▸ **DATA EXTRACTS**:
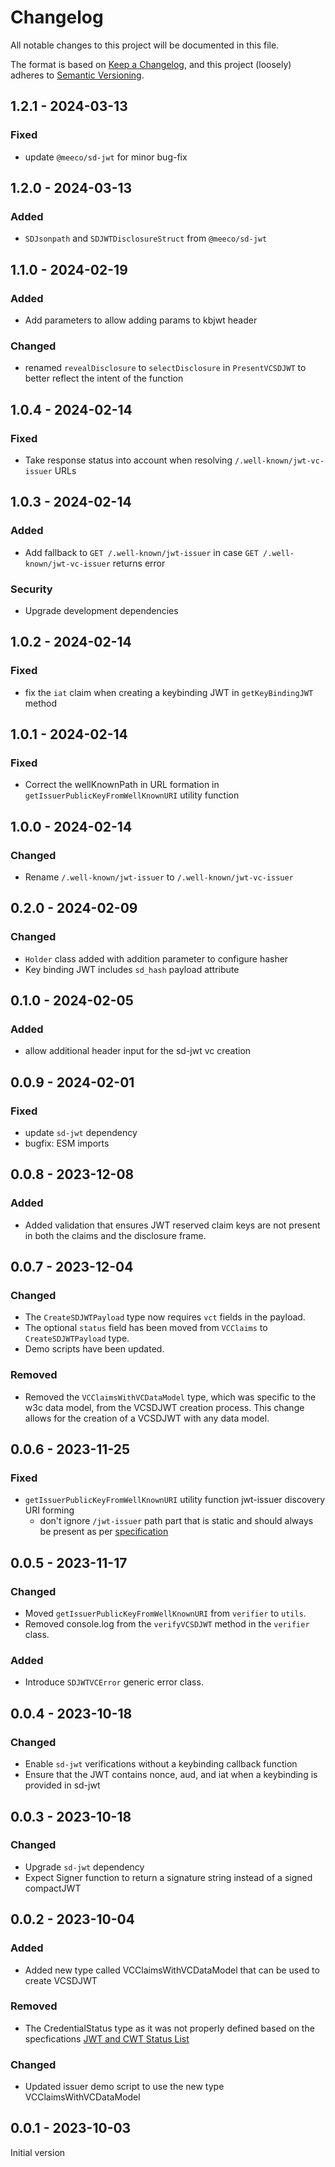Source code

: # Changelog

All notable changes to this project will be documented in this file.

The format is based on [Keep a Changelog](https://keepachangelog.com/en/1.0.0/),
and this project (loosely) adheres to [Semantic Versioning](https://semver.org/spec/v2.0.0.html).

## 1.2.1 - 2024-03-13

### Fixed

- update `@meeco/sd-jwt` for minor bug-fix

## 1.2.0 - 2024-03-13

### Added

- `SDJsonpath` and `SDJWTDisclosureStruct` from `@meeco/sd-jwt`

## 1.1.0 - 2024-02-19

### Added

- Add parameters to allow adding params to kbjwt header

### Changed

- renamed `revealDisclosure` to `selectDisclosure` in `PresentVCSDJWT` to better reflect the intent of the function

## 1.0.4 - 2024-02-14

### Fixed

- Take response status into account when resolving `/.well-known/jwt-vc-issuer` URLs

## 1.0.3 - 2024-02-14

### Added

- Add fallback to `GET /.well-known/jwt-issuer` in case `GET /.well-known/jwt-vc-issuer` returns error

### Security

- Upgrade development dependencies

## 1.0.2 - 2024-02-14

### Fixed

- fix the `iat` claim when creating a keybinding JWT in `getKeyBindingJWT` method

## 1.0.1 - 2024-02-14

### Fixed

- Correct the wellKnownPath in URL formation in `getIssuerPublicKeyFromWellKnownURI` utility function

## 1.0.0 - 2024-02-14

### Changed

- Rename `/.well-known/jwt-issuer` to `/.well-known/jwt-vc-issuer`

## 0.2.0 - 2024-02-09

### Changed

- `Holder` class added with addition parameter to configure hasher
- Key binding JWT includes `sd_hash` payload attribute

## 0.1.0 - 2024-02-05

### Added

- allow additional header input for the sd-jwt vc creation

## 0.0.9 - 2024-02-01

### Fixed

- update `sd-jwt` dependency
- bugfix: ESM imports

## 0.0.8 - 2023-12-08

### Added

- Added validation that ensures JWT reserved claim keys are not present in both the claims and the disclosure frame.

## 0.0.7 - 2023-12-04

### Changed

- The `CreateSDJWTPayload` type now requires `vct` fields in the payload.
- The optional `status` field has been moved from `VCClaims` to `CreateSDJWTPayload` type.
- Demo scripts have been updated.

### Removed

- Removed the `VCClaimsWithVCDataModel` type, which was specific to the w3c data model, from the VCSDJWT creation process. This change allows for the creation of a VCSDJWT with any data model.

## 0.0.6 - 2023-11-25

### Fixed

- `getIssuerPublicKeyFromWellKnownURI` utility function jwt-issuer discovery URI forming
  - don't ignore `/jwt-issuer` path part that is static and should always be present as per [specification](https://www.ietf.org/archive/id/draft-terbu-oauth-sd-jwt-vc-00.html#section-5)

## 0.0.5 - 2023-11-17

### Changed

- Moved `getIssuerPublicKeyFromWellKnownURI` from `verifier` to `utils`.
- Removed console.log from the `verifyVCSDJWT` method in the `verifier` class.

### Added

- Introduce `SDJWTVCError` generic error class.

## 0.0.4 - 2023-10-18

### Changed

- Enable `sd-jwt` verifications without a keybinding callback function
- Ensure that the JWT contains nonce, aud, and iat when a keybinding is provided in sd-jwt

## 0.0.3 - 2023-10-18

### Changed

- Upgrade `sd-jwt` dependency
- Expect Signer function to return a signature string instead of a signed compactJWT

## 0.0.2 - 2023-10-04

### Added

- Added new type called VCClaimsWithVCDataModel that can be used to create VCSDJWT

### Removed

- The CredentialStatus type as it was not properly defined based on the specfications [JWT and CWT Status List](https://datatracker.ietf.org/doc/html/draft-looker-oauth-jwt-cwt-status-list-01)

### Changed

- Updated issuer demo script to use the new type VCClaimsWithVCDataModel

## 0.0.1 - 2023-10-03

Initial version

▸ **WORK ORDER**: Copy the listing word for word, excluding its pictures.

▸ **YOUR RESPONSE**:
Source code

: # Changelog

All notable changes to this project will be documented in this file.

The format is based on [Keep a Changelog](https://keepachangelog.com/en/1.0.0/),
and this project (loosely) adheres to [Semantic Versioning](https://semver.org/spec/v2.0.0.html).

## 1.2.1 - 2024-03-13

### Fixed

- update `@meeco/sd-jwt` for minor bug-fix

## 1.2.0 - 2024-03-13

### Added

- `SDJsonpath` and `SDJWTDisclosureStruct` from `@meeco/sd-jwt`

## 1.1.0 - 2024-02-19

### Added

- Add parameters to allow adding params to kbjwt header

### Changed

- renamed `revealDisclosure` to `selectDisclosure` in `PresentVCSDJWT` to better reflect the intent of the function

## 1.0.4 - 2024-02-14

### Fixed

- Take response status into account when resolving `/.well-known/jwt-vc-issuer` URLs

## 1.0.3 - 2024-02-14

### Added

- Add fallback to `GET /.well-known/jwt-issuer` in case `GET /.well-known/jwt-vc-issuer` returns error

### Security

- Upgrade development dependencies

## 1.0.2 - 2024-02-14

### Fixed

- fix the `iat` claim when creating a keybinding JWT in `getKeyBindingJWT` method

## 1.0.1 - 2024-02-14

### Fixed

- Correct the wellKnownPath in URL formation in `getIssuerPublicKeyFromWellKnownURI` utility function

## 1.0.0 - 2024-02-14

### Changed

- Rename `/.well-known/jwt-issuer` to `/.well-known/jwt-vc-issuer`

## 0.2.0 - 2024-02-09

### Changed

- `Holder` class added with addition parameter to configure hasher
- Key binding JWT includes `sd_hash` payload attribute

## 0.1.0 - 2024-02-05

### Added

- allow additional header input for the sd-jwt vc creation

## 0.0.9 - 2024-02-01

### Fixed

- update `sd-jwt` dependency
- bugfix: ESM imports

## 0.0.8 - 2023-12-08

### Added

- Added validation that ensures JWT reserved claim keys are not present in both the claims and the disclosure frame.

## 0.0.7 - 2023-12-04

### Changed

- The `CreateSDJWTPayload` type now requires `vct` fields in the payload.
- The optional `status` field has been moved from `VCClaims` to `CreateSDJWTPayload` type.
- Demo scripts have been updated.

### Removed

- Removed the `VCClaimsWithVCDataModel` type, which was specific to the w3c data model, from the VCSDJWT creation process. This change allows for the creation of a VCSDJWT with any data model.

## 0.0.6 - 2023-11-25

### Fixed

- `getIssuerPublicKeyFromWellKnownURI` utility function jwt-issuer discovery URI forming
  - don't ignore `/jwt-issuer` path part that is static and should always be present as per [specification](https://www.ietf.org/archive/id/draft-terbu-oauth-sd-jwt-vc-00.html#section-5)

## 0.0.5 - 2023-11-17

### Changed

- Moved `getIssuerPublicKeyFromWellKnownURI` from `verifier` to `utils`.
- Removed console.log from the `verifyVCSDJWT` method in the `verifier` class.

### Added

- Introduce `SDJWTVCError` generic error class.

## 0.0.4 - 2023-10-18

### Changed

- Enable `sd-jwt` verifications without a keybinding callback function
- Ensure that the JWT contains nonce, aud, and iat when a keybinding is provided in sd-jwt

## 0.0.3 - 2023-10-18

### Changed

- Upgrade `sd-jwt` dependency
- Expect Signer function to return a signature string instead of a signed compactJWT

## 0.0.2 - 2023-10-04

### Added

- Added new type called VCClaimsWithVCDataModel that can be used to create VCSDJWT

### Removed

- The CredentialStatus type as it was not properly defined based on the specfications [JWT and CWT Status List](https://datatracker.ietf.org/doc/html/draft-looker-oauth-jwt-cwt-status-list-01)

### Changed

- Updated issuer demo script to use the new type VCClaimsWithVCDataModel

## 0.0.1 - 2023-10-03

Initial version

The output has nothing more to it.